Look for the string "debug" in the data below, and copy each line that holds it.

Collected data
::::
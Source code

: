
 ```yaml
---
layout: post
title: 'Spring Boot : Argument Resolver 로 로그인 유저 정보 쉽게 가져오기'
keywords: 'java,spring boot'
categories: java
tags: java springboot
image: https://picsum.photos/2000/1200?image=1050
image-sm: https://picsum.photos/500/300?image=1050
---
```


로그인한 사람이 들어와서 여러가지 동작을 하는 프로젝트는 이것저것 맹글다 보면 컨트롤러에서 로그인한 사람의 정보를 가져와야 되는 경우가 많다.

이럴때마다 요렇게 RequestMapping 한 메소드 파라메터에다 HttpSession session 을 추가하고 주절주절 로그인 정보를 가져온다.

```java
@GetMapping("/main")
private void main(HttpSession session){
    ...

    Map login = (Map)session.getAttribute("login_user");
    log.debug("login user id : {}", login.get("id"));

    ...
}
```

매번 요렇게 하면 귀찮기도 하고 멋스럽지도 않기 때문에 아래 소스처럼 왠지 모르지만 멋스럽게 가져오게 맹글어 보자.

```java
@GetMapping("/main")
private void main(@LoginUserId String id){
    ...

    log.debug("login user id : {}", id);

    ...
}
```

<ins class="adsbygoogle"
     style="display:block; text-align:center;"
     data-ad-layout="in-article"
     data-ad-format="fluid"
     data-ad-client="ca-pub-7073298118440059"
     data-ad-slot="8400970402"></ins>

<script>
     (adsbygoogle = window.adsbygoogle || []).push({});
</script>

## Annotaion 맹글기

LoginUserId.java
::::
__The completed task__.
    log.debug("login user id : {}", login.get("id"));
    log.debug("login user id : {}", id);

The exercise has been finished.